When I first began this account of Bowie's work, I had in my mind pre-conceived notions of it's subject matter. My initial aim was to cast an objective eye over the writer's work. The actual manner in which the appraisal was investigated, however, became increasingly more biographical as I continued. Although I think the man would shudder at the very thought, I believe that in many ways the artist's lyrical work did follow a parallel route with much of his personal and emotional meanderings. His awareness of being able to project himself, in terms of the future, became in itself the mirror to this concept. For example, `Ziggy Stardust's' principal and most pertinent asset was that it correctly predicted the course which Bowie's musical life was to take. And, because it was written in such a fantasy/narrative fashion, the resulting success and truisms it related, presented his audience with great credibility in the man, forming a large proportion of the reputation and notoriety he holds today.

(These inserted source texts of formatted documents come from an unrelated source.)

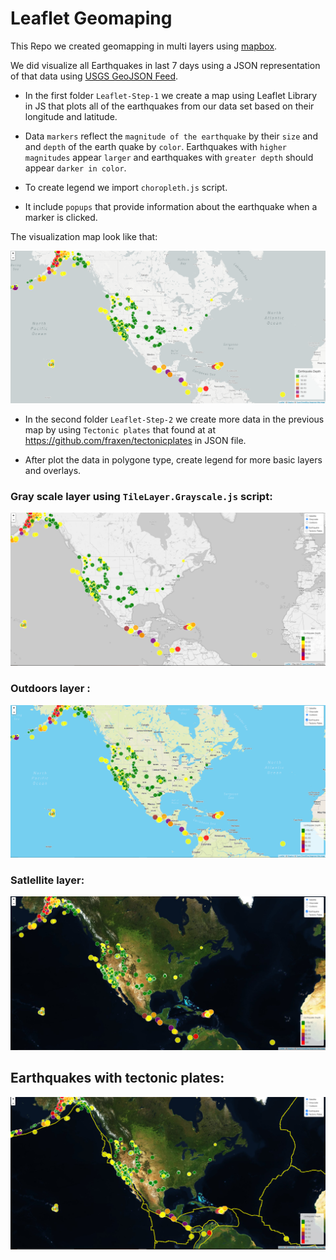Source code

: # Leaflet Geomaping

This Repo we created geomapping in multi layers using [mapbox](https://account.mapbox.com/).

We did visualize all Earthquakes in last 7 days using a JSON representation of that data using [USGS GeoJSON Feed](http://earthquake.usgs.gov/earthquakes/feed/v1.0/geojson.php).

* In the first folder `Leaflet-Step-1` we create a map using Leaflet Library in JS that plots all of the earthquakes from our data set based on their longitude and latitude.

*  Data `markers` reflect the `magnitude of the earthquake` by their `size` and and `depth` of the earth quake by `color`. Earthquakes with `higher magnitudes` appear `larger` and earthquakes with `greater depth` should appear `darker in color`.

* To create legend we import `choropleth.js` script.

* It include `popups` that provide information about the earthquake when a marker is clicked.

The visualization map look like that:

![map](images/light_layer.png)

* In the second folder `Leaflet-Step-2` we create more data in the previous map by using `Tectonic plates` that found at at <https://github.com/fraxen/tectonicplates> in JSON file.

* After plot the data in polygone type, create legend for more basic layers and overlays.

### Gray scale layer using  `TileLayer.Grayscale.js` script: 

![map](images/gray_scale.png)

### Outdoors layer :
![](images/outdoors.png)

### Satlellite layer:

![](images/satlellite.png)

## Earthquakes with tectonic plates:
![](images/with_tectonic.png)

It was therefore highly ironic that his earlier idealistic beliefs and `doubtful future' doctrines, were ousted by an album which rightly foresaw a capitalistic rise to fame. His material was unlike that of his contemporaries, his lyrics reflected an ongoing personal progression as opposed to non-correlated pieces. That is not to say that his work was in any way better, in many respects his writings were devoid of deep, sensual passion, but Bowie was singing from his heart with sincerity. What renders his work more cosmopolitan, is that it lacked a one-to-one, human, emotional flavour. Bowie was far more concerned with his environment than his relationships. This trait continued, with one or two slight deviations, until the release of the `Let's Dance' LP in 1983. This fact presents the reader of his work with nearly 15 years of material that was written subjectively, by a man fascinated by his own environmental place.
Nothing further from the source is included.